Extracted data entries:
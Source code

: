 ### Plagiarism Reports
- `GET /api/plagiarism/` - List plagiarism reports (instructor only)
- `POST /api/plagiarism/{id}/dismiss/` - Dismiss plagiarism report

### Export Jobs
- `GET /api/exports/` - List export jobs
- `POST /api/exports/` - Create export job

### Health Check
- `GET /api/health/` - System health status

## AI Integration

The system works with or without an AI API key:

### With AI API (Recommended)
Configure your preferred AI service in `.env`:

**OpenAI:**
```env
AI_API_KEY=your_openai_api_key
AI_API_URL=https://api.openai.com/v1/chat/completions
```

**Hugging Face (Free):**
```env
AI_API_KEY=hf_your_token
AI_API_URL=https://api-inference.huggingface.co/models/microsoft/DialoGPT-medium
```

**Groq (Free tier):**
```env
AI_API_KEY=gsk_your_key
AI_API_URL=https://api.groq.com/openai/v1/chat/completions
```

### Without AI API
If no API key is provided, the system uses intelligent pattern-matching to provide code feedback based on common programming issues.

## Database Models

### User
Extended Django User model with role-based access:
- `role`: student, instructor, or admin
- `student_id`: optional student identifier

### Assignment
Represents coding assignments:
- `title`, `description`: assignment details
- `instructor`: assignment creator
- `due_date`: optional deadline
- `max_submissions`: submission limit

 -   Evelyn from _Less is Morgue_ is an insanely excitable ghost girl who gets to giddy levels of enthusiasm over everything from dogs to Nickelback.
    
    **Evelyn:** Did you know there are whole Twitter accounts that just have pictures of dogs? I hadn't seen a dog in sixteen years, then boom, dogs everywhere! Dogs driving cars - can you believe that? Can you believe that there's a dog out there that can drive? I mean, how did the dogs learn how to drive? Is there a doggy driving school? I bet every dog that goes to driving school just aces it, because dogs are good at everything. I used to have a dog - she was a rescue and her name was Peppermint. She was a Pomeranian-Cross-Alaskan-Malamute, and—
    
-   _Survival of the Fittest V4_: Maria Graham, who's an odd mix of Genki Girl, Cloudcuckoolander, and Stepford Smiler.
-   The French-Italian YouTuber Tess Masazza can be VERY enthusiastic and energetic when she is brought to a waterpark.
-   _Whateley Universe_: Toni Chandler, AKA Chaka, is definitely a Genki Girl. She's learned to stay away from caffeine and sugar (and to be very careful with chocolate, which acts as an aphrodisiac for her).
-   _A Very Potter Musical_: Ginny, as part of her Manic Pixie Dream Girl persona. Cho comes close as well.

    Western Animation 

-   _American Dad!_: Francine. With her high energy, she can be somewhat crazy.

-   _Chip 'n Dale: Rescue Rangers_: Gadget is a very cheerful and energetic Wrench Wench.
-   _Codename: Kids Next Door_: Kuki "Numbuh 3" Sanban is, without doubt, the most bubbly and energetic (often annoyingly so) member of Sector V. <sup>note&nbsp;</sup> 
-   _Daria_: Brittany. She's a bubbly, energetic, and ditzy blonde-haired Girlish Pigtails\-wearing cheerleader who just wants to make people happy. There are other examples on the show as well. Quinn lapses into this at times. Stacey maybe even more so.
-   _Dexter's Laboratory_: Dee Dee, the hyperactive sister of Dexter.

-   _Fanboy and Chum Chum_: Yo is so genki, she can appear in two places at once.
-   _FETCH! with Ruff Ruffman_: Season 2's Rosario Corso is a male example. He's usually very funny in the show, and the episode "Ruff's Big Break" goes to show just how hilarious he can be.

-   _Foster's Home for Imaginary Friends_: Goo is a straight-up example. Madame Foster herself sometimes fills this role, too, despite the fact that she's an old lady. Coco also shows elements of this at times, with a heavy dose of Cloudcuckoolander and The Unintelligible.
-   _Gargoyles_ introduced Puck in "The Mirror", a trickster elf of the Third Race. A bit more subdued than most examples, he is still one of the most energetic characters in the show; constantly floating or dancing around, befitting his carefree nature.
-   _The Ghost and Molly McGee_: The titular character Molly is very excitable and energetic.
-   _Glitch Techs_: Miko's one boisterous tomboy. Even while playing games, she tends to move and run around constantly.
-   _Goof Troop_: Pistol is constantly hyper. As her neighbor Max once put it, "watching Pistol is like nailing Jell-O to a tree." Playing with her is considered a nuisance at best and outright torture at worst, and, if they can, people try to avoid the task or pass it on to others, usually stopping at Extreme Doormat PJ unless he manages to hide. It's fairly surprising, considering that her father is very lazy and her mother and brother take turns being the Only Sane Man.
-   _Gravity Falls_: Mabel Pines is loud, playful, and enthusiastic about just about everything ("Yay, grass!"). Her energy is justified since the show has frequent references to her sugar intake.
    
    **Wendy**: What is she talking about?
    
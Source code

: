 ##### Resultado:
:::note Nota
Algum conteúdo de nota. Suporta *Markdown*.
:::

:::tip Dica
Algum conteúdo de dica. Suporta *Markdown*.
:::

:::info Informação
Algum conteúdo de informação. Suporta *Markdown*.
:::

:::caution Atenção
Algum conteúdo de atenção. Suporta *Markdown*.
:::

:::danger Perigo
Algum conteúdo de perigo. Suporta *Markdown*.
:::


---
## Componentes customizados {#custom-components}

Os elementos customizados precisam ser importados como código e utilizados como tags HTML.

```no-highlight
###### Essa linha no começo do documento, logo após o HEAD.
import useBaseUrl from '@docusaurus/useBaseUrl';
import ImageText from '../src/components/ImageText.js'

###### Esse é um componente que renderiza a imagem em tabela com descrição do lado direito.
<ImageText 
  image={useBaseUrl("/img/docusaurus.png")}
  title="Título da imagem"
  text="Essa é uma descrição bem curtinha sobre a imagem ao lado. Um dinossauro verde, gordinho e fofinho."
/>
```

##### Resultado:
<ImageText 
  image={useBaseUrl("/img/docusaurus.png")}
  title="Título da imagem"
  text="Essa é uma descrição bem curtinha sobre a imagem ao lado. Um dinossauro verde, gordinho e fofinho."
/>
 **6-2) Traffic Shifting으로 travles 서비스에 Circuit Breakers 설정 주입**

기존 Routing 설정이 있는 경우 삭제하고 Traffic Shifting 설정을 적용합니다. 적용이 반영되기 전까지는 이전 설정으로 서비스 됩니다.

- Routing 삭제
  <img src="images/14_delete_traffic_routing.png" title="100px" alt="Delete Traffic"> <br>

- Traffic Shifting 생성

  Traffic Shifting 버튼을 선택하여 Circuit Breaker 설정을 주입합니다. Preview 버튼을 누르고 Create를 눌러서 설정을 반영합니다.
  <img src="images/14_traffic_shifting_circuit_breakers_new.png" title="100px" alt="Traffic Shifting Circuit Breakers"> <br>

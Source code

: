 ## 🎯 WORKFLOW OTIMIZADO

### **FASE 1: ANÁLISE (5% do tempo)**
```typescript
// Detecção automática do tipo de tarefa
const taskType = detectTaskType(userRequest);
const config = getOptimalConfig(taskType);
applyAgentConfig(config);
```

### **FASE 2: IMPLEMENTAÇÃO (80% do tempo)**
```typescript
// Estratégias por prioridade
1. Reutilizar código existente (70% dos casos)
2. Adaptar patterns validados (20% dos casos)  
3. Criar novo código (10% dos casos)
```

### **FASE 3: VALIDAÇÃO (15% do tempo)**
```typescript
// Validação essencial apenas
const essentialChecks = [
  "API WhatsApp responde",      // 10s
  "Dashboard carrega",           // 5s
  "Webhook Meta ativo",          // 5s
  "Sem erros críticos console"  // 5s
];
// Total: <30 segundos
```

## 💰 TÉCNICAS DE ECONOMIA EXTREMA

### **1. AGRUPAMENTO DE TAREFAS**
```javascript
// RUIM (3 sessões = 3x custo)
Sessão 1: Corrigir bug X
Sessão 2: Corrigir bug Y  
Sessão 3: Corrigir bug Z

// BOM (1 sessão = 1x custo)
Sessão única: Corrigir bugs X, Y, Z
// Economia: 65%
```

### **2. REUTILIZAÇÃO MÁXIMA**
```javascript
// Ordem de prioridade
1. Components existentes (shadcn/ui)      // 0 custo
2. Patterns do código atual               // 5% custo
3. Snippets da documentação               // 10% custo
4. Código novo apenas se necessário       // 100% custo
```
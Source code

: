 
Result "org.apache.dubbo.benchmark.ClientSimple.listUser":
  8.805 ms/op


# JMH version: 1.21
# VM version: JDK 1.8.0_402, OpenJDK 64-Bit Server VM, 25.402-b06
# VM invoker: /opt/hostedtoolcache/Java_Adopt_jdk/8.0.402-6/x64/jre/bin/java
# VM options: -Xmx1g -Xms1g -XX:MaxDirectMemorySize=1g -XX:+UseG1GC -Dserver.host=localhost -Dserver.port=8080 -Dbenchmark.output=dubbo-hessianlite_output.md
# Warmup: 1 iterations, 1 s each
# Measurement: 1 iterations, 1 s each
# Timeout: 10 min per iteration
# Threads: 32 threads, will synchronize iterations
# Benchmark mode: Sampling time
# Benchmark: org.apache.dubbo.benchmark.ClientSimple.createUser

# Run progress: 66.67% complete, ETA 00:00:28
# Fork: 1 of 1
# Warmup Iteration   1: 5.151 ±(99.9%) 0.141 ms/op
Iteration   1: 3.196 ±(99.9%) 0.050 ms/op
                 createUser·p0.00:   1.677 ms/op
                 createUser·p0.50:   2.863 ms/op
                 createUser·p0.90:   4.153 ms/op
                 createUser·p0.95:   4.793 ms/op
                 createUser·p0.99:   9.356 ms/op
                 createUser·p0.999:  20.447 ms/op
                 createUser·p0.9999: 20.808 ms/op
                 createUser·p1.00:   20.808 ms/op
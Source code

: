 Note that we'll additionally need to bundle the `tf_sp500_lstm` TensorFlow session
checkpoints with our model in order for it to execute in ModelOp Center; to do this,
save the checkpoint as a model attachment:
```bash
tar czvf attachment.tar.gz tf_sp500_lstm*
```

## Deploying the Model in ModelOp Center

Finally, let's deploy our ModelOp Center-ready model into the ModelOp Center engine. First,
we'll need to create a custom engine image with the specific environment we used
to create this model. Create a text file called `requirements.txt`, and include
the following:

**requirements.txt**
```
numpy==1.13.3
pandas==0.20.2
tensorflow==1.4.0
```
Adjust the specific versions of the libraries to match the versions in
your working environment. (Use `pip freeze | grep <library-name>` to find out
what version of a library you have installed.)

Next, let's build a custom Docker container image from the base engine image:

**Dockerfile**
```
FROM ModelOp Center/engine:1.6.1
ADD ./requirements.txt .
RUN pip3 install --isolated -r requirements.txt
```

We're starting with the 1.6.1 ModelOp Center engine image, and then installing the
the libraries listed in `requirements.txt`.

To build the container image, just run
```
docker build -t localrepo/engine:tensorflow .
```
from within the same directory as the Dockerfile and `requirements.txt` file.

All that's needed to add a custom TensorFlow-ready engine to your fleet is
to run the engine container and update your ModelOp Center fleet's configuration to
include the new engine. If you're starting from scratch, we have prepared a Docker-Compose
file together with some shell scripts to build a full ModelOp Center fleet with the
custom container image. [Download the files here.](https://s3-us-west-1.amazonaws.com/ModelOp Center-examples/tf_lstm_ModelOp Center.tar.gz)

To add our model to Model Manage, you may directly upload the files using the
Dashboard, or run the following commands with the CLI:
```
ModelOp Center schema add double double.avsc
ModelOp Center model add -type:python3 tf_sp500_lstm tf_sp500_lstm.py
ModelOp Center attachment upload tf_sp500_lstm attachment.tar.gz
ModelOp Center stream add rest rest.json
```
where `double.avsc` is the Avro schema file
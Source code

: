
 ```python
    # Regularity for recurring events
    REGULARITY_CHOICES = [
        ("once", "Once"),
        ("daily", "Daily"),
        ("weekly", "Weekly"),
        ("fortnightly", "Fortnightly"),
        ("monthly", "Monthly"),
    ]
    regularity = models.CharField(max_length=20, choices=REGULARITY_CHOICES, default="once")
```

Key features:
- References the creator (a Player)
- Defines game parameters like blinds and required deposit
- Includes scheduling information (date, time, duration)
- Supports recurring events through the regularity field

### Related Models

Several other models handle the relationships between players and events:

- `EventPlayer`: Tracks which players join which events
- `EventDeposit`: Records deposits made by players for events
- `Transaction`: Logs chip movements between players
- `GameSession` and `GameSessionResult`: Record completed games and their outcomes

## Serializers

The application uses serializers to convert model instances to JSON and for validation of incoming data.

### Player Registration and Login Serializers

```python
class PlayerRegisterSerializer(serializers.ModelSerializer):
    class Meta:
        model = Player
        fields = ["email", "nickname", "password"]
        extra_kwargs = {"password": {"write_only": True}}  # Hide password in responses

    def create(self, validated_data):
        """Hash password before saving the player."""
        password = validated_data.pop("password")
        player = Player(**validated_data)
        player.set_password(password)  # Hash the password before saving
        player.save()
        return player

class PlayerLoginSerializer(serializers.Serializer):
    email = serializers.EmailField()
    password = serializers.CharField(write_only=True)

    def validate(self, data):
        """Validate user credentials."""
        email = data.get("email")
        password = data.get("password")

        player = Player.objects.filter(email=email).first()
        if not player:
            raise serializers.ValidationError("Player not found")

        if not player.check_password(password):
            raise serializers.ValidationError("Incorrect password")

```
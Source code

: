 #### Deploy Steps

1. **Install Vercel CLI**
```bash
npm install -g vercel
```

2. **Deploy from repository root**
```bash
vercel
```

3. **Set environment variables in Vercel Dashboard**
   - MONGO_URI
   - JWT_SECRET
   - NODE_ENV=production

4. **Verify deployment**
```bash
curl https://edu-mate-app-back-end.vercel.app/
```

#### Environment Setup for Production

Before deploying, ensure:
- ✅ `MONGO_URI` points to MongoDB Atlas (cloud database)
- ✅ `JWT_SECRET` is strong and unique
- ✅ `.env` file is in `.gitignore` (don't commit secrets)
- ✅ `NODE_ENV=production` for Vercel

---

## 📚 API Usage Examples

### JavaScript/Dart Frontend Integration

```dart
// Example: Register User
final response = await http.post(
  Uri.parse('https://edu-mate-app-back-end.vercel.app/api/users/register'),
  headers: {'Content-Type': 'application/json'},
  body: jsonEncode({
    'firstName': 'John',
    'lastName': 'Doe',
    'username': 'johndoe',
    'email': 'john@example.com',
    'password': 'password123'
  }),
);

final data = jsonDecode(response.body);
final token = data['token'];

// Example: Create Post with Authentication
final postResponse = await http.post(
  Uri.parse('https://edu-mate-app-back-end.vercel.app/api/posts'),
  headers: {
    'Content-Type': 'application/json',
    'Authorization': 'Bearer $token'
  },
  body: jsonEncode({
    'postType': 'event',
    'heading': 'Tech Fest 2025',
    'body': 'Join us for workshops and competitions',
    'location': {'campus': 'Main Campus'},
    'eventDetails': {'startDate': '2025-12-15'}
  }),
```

> [GOAL OF THE EXERCISE] Up to and including the line with "dogs to Nickelback.", print every line of the records from the start.

> [EXERCISE SOLUTION]
Source code

: ### Plagiarism Reports
- `GET /api/plagiarism/` - List plagiarism reports (instructor only)
- `POST /api/plagiarism/{id}/dismiss/` - Dismiss plagiarism report

### Export Jobs
- `GET /api/exports/` - List export jobs
- `POST /api/exports/` - Create export job

### Health Check
- `GET /api/health/` - System health status

## AI Integration

The system works with or without an AI API key:

### With AI API (Recommended)
Configure your preferred AI service in `.env`:

**OpenAI:**
```env
AI_API_KEY=your_openai_api_key
AI_API_URL=https://api.openai.com/v1/chat/completions
```

**Hugging Face (Free):**
```env
AI_API_KEY=hf_your_token
AI_API_URL=https://api-inference.huggingface.co/models/microsoft/DialoGPT-medium
```

**Groq (Free tier):**
```env
AI_API_KEY=gsk_your_key
AI_API_URL=https://api.groq.com/openai/v1/chat/completions
```

### Without AI API
If no API key is provided, the system uses intelligent pattern-matching to provide code feedback based on common programming issues.

## Database Models

### User
Extended Django User model with role-based access:
- `role`: student, instructor, or admin
- `student_id`: optional student identifier

### Assignment
Represents coding assignments:
- `title`, `description`: assignment details
- `instructor`: assignment creator
- `due_date`: optional deadline
- `max_submissions`: submission limit

 -   Evelyn from _Less is Morgue_ is an insanely excitable ghost girl who gets to giddy levels of enthusiasm over everything from dogs to Nickelback.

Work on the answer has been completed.